*** Block opens ***
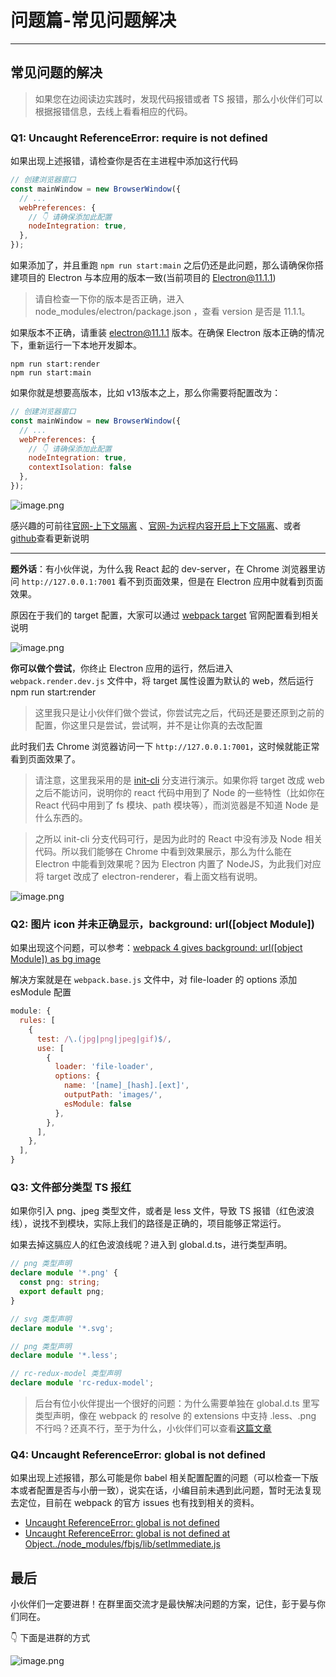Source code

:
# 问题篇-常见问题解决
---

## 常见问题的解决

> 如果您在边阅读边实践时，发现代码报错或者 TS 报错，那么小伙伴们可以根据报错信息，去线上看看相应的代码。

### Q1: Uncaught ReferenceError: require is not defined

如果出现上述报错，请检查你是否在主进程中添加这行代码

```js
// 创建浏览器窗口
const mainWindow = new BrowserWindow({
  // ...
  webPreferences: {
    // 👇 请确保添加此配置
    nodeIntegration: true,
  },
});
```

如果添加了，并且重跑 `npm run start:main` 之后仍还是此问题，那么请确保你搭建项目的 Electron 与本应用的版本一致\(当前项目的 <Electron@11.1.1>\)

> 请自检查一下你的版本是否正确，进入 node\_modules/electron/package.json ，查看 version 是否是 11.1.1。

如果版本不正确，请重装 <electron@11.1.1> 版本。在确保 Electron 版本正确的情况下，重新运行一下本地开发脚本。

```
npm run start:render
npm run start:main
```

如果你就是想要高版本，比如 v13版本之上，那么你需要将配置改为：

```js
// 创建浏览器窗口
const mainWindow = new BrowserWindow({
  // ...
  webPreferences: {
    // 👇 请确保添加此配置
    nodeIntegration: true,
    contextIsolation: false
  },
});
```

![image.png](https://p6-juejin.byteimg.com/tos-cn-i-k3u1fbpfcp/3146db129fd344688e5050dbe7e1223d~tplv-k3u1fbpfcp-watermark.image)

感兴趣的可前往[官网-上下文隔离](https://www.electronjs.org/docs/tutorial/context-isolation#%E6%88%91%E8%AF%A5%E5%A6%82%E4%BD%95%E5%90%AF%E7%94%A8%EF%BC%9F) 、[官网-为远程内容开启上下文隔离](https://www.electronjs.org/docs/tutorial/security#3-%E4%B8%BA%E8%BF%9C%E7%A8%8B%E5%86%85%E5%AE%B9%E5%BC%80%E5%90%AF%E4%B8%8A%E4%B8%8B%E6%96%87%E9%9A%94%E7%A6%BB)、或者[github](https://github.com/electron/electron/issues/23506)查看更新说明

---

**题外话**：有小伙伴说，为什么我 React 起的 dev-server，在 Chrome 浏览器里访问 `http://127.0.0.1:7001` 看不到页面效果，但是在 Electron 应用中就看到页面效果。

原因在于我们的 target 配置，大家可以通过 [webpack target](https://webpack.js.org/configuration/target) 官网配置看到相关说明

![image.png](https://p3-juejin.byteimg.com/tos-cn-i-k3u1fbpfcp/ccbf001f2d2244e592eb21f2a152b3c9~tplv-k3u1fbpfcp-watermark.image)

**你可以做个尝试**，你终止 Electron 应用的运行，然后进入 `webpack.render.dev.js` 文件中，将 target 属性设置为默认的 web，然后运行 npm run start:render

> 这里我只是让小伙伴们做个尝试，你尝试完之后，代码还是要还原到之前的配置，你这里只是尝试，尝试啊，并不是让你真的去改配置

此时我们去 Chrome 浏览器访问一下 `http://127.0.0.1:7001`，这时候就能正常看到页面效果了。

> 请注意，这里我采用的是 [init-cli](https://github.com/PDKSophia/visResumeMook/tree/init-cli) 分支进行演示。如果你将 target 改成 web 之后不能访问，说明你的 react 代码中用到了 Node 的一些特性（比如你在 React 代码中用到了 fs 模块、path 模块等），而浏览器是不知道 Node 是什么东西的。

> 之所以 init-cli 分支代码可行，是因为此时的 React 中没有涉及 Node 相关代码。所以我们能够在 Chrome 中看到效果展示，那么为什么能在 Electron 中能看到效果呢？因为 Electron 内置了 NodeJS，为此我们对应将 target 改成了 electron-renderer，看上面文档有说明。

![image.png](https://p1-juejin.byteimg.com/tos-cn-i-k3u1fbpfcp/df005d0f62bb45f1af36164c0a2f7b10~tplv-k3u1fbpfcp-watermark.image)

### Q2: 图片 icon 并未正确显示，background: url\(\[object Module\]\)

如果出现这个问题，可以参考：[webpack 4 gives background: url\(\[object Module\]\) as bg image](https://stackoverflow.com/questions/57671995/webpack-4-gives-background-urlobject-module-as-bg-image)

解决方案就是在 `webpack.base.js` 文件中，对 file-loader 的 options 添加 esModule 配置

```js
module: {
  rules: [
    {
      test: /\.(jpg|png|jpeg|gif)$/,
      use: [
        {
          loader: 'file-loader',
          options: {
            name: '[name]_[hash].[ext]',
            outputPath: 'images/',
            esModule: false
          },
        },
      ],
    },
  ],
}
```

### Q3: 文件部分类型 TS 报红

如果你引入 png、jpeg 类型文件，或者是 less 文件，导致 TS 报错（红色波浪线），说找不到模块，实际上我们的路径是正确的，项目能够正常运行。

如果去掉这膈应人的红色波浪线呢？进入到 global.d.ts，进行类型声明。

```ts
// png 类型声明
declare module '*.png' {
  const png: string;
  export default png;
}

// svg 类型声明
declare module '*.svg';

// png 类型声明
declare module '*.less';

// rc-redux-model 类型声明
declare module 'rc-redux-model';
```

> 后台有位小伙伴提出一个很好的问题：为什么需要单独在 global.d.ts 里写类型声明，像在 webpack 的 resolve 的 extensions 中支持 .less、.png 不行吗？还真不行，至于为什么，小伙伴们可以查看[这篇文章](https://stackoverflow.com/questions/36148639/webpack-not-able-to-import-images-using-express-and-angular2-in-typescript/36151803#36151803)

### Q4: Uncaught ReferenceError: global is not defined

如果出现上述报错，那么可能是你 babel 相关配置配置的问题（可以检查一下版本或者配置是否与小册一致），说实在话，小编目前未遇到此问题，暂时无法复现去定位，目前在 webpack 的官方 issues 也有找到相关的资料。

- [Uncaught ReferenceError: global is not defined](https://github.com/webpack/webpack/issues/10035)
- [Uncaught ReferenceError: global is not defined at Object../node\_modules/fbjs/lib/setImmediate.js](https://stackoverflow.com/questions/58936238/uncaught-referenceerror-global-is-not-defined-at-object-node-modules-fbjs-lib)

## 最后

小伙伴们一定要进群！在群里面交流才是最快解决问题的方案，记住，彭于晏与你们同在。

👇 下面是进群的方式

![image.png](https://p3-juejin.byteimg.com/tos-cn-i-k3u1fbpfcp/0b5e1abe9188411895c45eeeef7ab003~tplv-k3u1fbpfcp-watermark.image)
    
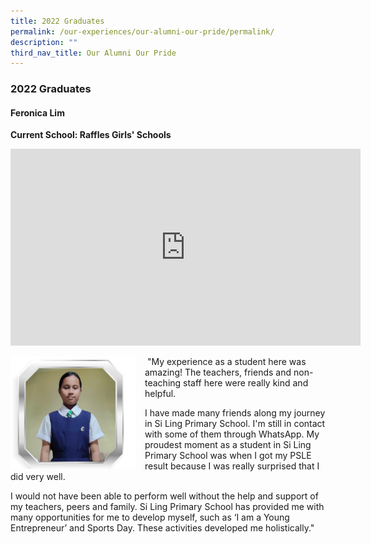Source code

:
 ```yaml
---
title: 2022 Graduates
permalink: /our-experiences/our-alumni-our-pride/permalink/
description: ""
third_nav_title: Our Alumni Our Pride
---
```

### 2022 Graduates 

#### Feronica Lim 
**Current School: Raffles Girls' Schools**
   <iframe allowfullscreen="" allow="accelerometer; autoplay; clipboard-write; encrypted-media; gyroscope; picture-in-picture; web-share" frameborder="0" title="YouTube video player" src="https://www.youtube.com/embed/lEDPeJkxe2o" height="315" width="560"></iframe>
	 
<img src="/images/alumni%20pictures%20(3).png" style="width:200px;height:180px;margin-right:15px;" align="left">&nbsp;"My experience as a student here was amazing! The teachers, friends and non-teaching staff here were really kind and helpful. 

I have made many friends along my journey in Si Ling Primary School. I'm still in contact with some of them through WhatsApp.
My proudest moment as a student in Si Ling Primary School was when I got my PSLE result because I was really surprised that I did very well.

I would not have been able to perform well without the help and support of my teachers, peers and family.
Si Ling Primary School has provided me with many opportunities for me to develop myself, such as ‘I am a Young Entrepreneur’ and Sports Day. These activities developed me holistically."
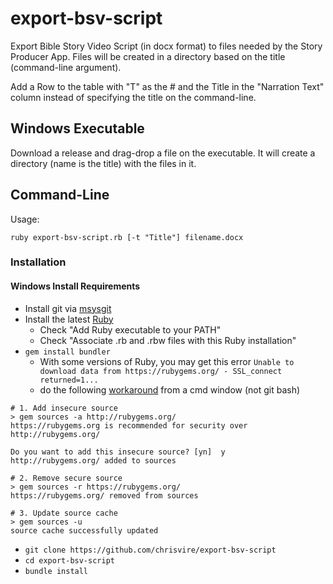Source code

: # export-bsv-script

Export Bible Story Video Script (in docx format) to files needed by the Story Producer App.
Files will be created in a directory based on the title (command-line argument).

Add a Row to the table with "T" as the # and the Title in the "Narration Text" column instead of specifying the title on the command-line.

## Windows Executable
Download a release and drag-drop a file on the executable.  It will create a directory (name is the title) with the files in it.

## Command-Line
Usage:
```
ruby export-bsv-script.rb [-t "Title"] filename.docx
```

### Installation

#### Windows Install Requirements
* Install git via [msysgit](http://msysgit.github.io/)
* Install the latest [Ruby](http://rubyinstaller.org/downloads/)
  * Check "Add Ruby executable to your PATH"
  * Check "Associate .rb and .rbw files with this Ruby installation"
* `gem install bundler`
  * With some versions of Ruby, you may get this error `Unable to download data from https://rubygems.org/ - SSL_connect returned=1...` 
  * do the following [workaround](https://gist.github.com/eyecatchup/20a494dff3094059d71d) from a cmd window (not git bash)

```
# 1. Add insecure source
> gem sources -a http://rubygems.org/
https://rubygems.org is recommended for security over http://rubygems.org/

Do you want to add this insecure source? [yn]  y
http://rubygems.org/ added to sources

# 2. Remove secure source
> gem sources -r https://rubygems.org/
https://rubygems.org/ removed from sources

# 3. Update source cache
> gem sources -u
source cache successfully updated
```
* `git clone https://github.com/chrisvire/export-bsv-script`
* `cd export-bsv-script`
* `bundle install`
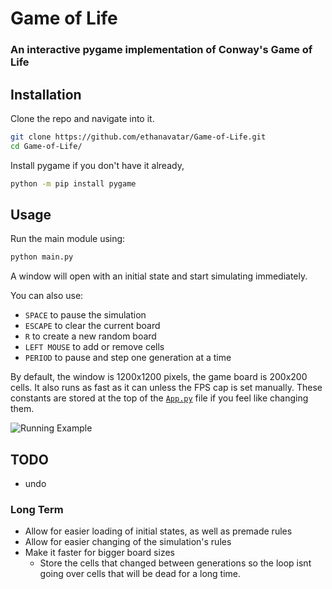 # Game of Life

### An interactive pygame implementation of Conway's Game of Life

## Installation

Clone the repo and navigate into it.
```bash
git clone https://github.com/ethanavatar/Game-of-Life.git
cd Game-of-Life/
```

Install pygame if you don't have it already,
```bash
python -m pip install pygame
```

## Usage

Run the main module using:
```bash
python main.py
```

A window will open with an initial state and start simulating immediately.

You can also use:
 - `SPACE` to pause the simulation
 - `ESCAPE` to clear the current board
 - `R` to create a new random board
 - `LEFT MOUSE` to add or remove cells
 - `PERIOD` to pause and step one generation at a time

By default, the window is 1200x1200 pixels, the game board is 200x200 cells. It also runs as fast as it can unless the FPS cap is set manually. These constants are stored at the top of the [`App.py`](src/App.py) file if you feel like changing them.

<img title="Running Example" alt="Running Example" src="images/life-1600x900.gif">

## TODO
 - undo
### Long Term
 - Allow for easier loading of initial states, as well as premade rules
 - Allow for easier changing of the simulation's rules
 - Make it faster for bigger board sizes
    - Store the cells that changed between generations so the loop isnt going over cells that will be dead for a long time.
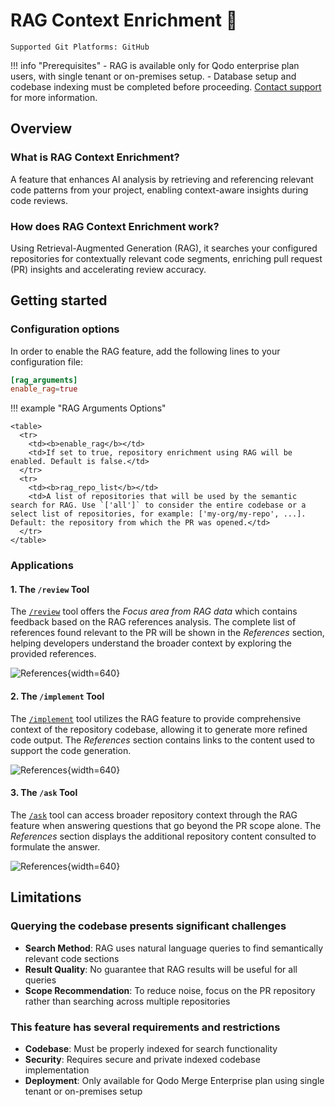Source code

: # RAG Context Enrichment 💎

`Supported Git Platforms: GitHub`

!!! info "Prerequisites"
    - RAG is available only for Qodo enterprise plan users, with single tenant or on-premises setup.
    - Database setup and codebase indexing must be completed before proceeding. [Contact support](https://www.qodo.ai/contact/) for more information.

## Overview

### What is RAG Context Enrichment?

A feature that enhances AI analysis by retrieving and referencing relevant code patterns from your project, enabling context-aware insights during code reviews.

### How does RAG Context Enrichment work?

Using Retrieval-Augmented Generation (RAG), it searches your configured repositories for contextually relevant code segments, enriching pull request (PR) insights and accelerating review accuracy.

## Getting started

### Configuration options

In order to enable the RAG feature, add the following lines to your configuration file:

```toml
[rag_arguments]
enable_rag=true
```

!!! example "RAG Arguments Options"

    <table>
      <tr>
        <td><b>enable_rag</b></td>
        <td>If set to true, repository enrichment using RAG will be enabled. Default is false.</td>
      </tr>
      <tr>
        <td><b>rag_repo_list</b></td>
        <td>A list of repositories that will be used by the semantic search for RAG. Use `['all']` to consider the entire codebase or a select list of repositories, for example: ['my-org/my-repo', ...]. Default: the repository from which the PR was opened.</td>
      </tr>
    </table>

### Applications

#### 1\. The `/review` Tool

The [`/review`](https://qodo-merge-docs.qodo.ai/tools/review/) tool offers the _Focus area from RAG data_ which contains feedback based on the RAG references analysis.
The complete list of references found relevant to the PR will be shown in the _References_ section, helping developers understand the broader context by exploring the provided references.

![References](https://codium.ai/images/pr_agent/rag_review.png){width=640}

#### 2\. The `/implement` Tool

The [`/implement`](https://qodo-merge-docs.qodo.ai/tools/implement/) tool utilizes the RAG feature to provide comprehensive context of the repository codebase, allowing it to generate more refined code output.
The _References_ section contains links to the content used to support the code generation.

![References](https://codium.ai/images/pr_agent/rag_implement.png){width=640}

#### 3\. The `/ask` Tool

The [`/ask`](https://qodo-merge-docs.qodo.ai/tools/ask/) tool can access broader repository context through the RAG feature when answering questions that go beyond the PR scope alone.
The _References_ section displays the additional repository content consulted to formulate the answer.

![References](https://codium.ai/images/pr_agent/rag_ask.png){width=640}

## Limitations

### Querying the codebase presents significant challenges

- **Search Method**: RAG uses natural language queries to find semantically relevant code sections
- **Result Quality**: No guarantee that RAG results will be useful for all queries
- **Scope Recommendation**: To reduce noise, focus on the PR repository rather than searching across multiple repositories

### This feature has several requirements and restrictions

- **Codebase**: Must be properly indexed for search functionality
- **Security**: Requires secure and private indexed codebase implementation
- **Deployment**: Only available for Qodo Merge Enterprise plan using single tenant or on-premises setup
*** Block closes ***
## EXERCISE PROMPT
Beginning with the line above that contains "With some versions" and finishing with the line that contains "generation at a time", print those lines exactly and only. Skip all pictures.

## REPLY TO THE EXERCISE
  * With some versions of Ruby, you may get this error `Unable to download data from https://rubygems.org/ - SSL_connect returned=1...` 
  * do the following [workaround](https://gist.github.com/eyecatchup/20a494dff3094059d71d) from a cmd window (not git bash)

```
# 1. Add insecure source
> gem sources -a http://rubygems.org/
https://rubygems.org is recommended for security over http://rubygems.org/

Do you want to add this insecure source? [yn]  y
http://rubygems.org/ added to sources

# 2. Remove secure source
> gem sources -r https://rubygems.org/
https://rubygems.org/ removed from sources

# 3. Update source cache
> gem sources -u
source cache successfully updated
```
* `git clone https://github.com/chrisvire/export-bsv-script`
* `cd export-bsv-script`
* `bundle install`
 # Game of Life

### An interactive pygame implementation of Conway's Game of Life

## Installation

Clone the repo and navigate into it.
```bash
git clone https://github.com/ethanavatar/Game-of-Life.git
cd Game-of-Life/
```

Install pygame if you don't have it already,
```bash
python -m pip install pygame
```

## Usage

Run the main module using:
```bash
python main.py
```

A window will open with an initial state and start simulating immediately.

You can also use:
 - `SPACE` to pause the simulation
 - `ESCAPE` to clear the current board
 - `R` to create a new random board
 - `LEFT MOUSE` to add or remove cells
 - `PERIOD` to pause and step one generation at a time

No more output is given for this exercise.